Saved entries
┌──

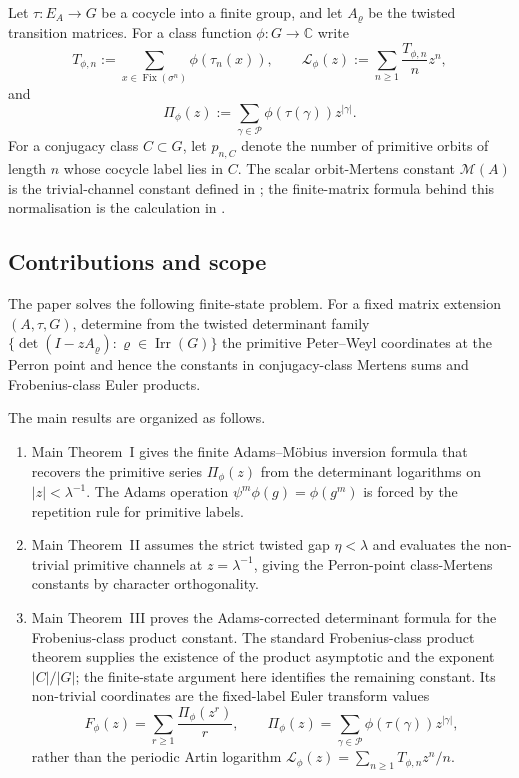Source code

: \documentclass[11pt,a4paper]{amsart}
\theoremstyle{plain}
\theoremstyle{definition}
\theoremstyle{remark}
\DeclareMathOperator{\Irr}{Irr}
\newcommand{\CC}{\mathbb{C}}
\newcommand{\cP}{\mathcal P}
\begin{document}
Let \(\tau:E_A\to G\) be a cocycle into a finite group, and let
\(A_\varrho\) be the twisted transition matrices. For a class function
\(\phi:G\to\CC\) write
\[
  T_{\phi,n}:=\sum_{x\in\operatorname{Fix}(\sigma^n)}
    \phi(\tau_n(x)),
  \qquad
  \mathcal L_\phi(z):=\sum_{n\ge 1}\frac{T_{\phi,n}}{n}z^n,
\]
and
\[
  \Pi_\phi(z):=\sum_{\gamma\in\cP}\phi(\tau(\gamma))z^{|\gamma|}.
\]
For a conjugacy class \(C\subset G\), let \(p_{n,C}\) denote the number
of primitive orbits of length \(n\) whose cocycle label lies in \(C\).
The scalar orbit-Mertens constant \(\mathcal M(A)\) is the
trivial-channel constant defined in ; the
  finite-matrix formula behind this normalisation is the calculation in
  .

\subsection{Contributions and scope}\label{sec:intro-scope-of-results}

The paper solves the following finite-state problem.  For a fixed matrix
extension \((A,\tau,G)\), determine from the twisted determinant family
\(\{\det(I-zA_\varrho):\varrho\in\Irr(G)\}\) the primitive
Peter--Weyl coordinates at the Perron point and hence the constants in
conjugacy-class Mertens sums and Frobenius-class Euler products.

The main results are organized as follows.
\begin{enumerate}[label=\textup{(\roman*)},leftmargin=*]
  \item Main Theorem~I gives the finite Adams--M\"obius inversion formula
  that recovers the primitive series \(\Pi_\phi(z)\) from the determinant
  logarithms on \(|z|<\lambda^{-1}\).  The Adams operation
  \(\psi^m\phi(g)=\phi(g^m)\) is forced by the repetition rule for primitive
  labels.
  \item Main Theorem~II assumes the strict twisted gap \(\eta<\lambda\) and
  evaluates the non-trivial primitive channels at \(z=\lambda^{-1}\), giving
  the Perron-point class-Mertens constants by character orthogonality.
  \item Main Theorem~III proves the Adams-corrected determinant formula for the
  Frobenius-class product constant.  The standard Frobenius-class product
  theorem supplies the existence of the product asymptotic and the exponent
  \(|C|/|G|\); the finite-state argument here identifies the remaining
  constant.  Its non-trivial coordinates are the fixed-label Euler
  transform values
  \[
    F_\phi(z)=\sum_{r\ge1}\frac{\Pi_\phi(z^r)}{r},
    \qquad
    \Pi_\phi(z)=\sum_{\gamma\in\mathcal P}
         \phi(\tau(\gamma))z^{|\gamma|},
  \]
  rather than the periodic Artin logarithm
  \(\mathcal L_\phi(z)=\sum_{n\ge1}T_{\phi,n}z^n/n\).
\end{enumerate}
\end{document}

└──

• Requirement
Please copy every line in the entries where "Perron" appears.

• Worked solution
Peter--Weyl coordinates at the Perron point and hence the constants in
  the Perron-point class-Mertens constants by character orthogonality.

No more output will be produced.